The natural unit for sharing a full experiment is an ExperimentGrid. Calling save() (or save_commands(), which calls it automatically) writes a self-contained directory:

results/
├── grid.json                          # grid specification
├── _datasets/
│   └── velocity/
│       ├── velocity.json              # SR_dataset.to_dict() output
│       └── velocity.npz              # data
├── _approaches/
│   └── meznar_gp_config.json          # ApproachConfig.to_dict() output
└── _callbacks.json                    # list of callback dicts (if any)

Share the entire results/ directory alongside any custom .py files it depends on. The recipient loads with:

from SRToolkit.experiments import ExperimentGrid

grid = ExperimentGrid.load("results/grid.json")
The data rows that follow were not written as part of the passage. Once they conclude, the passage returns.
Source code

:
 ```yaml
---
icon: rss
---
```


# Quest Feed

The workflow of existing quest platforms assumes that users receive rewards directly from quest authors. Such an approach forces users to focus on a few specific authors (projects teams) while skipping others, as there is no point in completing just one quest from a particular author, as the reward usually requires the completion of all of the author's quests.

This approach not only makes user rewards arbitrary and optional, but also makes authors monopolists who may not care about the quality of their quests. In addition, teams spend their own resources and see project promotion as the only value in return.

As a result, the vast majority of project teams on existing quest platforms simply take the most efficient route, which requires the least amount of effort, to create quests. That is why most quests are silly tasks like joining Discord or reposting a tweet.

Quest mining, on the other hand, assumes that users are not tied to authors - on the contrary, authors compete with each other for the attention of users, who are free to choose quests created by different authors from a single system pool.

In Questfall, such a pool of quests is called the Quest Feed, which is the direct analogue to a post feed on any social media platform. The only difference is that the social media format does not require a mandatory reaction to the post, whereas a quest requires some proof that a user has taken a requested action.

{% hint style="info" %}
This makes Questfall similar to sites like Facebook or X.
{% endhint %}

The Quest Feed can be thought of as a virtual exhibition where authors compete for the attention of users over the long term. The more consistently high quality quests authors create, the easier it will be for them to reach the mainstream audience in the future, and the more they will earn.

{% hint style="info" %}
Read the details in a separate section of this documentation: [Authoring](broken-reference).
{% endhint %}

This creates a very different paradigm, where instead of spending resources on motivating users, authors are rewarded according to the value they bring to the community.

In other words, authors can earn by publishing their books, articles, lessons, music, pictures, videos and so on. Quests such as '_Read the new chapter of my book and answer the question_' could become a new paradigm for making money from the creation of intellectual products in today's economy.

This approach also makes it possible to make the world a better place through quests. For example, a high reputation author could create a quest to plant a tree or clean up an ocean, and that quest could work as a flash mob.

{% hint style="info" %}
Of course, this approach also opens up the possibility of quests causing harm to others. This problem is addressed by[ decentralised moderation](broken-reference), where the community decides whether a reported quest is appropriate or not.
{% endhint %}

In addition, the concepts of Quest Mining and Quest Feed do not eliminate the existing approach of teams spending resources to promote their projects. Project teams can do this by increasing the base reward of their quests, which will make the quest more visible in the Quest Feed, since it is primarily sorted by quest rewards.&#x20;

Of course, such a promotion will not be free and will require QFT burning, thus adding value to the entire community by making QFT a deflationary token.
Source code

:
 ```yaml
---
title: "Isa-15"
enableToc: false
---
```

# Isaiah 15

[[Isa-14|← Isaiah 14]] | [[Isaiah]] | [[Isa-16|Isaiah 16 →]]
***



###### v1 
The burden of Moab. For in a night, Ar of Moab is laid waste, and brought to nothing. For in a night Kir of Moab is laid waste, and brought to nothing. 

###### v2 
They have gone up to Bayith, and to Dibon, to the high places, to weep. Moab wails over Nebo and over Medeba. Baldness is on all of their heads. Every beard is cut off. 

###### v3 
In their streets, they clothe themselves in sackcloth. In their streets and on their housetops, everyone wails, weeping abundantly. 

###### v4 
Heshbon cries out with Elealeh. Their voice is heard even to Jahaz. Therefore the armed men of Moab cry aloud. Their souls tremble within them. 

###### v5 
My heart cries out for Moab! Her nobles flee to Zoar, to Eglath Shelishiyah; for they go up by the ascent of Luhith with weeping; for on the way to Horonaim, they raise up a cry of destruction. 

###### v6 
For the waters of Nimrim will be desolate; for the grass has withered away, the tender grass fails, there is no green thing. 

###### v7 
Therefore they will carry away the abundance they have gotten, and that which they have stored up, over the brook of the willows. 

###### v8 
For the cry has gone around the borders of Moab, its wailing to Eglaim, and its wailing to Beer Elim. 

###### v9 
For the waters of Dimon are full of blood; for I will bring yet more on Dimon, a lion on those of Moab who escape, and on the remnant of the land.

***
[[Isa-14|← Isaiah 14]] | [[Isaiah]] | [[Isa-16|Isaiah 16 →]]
Datasets and approaches are reconstructed lazily when jobs run, so the load is fast. To execute a single job directly:

jobs = grid.create_jobs()
jobs[0].run()

For HPC or parallel runs, generate a commands file and dispatch from there:

python -m SRToolkit.experiments commands \
    --grid results/grid.json \
    --out results/commands.txt

# then dispatch each line, e.g.:
bash results/commands.txt

Individual jobs can also be run via the CLI without loading the full grid:

python -m SRToolkit.experiments run_job \
    --dataset results/_datasets/velocity/velocity.json \
    --approach results/_approaches/meznar_gp_config.json \
    --info    results/velocity/meznar_gp/exp_0/info.json \
    --callbacks results/_callbacks.json

Note

Only include custom .py files that are actually needed. A standard experiment using only built-in approaches, constraints, and samplers needs no .py files alongside the results/ directory — the JSON files are fully self-contained.